Brenda Vaccaro, wearing the designs from her husband Guy Hector's Montana Avenue store, was asked if they were for sale. "Everything I have on for the rest of my life is for sale," she replied.
Nina Blanchard (she put together the models' committee) and hair stylist Yuki Takei were busy talking with Rosemarie Stack, columnist George Christie and Warnaco's Linda Wachner (her company is bringing out Beene's new sportswear lines); the very handsome Gregory Marshall, one of this year's APLA Friends in Deed Award winners; Architectural Digest's Paige Rense, who "brought the interior designers to meet the exterior designers" and was hosting Sally Serkin Lewis, Leo Dennis and Leonard Stanley.
Anketell summed up the feeling of the evening when he said: "Nobody should have to die of AIDS, but nobody should die without adequate care or emotional support or without dignity."
TURN IT UP--News junkies might have finally bought their way back to sanity, if indeed the annual KCRW subscription drive winds up tonight the way it seems to be going--and its hours and hours of daily National Public Radio news returns Tuesday. The Santa Monica Community College-based station is expected to raise "well over three-quarters of a million." That's the word from Ruth Hirschman, station manager, sounding a little hoarse Sunday morning, but nevertheless pointing to "extraordinary response, not just for our news, but for the unusual and eclectic programming." Kudos, to all the great volunteers.

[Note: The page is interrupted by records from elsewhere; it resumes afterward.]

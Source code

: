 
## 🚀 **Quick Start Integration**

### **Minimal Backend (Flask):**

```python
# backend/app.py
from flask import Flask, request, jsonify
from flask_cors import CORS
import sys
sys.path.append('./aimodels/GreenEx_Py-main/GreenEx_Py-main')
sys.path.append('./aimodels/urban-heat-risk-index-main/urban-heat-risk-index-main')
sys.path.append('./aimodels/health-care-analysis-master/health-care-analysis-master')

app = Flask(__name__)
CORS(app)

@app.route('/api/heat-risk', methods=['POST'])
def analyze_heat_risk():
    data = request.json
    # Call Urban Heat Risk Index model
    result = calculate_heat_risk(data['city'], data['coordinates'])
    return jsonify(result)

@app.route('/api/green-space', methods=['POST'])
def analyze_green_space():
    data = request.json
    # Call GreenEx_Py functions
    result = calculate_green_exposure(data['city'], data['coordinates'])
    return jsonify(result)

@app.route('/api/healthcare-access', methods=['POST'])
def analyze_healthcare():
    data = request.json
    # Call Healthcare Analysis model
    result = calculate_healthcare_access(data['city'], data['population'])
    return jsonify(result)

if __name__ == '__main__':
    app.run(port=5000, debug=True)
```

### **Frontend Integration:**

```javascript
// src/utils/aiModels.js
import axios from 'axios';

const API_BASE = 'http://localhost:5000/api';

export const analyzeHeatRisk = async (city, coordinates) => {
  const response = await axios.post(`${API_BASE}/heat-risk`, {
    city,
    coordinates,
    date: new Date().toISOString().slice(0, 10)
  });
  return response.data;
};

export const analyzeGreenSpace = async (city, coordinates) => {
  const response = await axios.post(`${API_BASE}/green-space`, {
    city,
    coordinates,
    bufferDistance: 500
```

HONORED--In other fashion-industry related news, Robert Mettler, the president and CEO of Robinson's, will be honored Feb. 23 at a gala fund-raiser for the National Jewish Center for Immunology and Respiratory Medicine. Proceeds from the $250-a-ticket event at the Century Plaza will help in the center's work in specialized medical treatment and research of respiratory, allergic and immunological diseases.